What a cool feeling it is to earn back almost 13% of our original investment just in dividends on a stock that we don’t really pay that much attention to. And of course, all of those dividends over the years have been reinvested back into more shares of INTC stock to help accelerate our income. This helps make up for the lack of dividend increase in 2014.

At the time of this writing, INTC does meet our stock screen criteria based on the following metrics –

  • Current Yield – 3.11%
  • Payout Ratio – 45.02%
  • P/E Ratio – 15.25

The company has a payout ratio well below 60% which is great. In addition, the P/E ratio is much lower than the 20 threshold we look for at 15.25.

The company also has a competitive current yield of 3.11%. Those are hard to find in a market like we are seeing now.

Despite these positive metrics for INTC, we have the company as a HOLD for our portfolio.

While INTC has been a piece of our dividend income foundation … there are better opportunities at this time. The dividend freeze in 2014 took them off of the Dividend Contender’s list that we look at. If the company can manage to increase their dividend at a decent growth rate over the next 2 years … then they may get put back on the Dividend Challenger’s list.

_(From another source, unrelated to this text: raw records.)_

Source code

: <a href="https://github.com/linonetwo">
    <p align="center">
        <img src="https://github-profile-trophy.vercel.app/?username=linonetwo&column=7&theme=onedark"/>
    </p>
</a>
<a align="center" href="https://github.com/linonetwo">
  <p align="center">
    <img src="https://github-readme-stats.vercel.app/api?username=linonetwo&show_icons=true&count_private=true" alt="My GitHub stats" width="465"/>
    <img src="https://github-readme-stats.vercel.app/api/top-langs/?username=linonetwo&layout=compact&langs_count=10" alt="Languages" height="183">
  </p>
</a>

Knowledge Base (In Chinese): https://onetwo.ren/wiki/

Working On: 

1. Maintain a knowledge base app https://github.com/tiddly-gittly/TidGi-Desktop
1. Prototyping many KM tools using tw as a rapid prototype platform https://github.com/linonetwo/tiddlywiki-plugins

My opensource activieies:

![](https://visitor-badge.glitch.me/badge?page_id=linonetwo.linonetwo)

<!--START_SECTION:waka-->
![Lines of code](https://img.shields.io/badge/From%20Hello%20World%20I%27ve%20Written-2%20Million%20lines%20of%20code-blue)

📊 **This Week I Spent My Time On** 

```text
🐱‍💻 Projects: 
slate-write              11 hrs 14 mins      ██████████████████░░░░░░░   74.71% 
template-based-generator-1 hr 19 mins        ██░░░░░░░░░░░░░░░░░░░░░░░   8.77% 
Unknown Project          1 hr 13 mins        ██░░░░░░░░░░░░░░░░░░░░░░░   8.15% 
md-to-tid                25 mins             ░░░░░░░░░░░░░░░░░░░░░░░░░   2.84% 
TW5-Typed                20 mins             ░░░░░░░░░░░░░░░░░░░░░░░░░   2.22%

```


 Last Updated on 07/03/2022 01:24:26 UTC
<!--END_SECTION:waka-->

If the metrics still look attractive, we may consider putting them on our “watch list” and invest new dollars. In the meantime, we will put our new money in more attractive companies.

We will also continue to hold our existing shares in Intel and reinvest dividends each quarter to continue the slow growth. If at any time, the company were to cut their dividend, then we would sell our shares in the company.

Full Disclosure – At the time of this writing, we owned shares in the following stocks noted in this post – INTC. The material above is not a recommendation to buy. Please do your own research on a company before deciding to invest.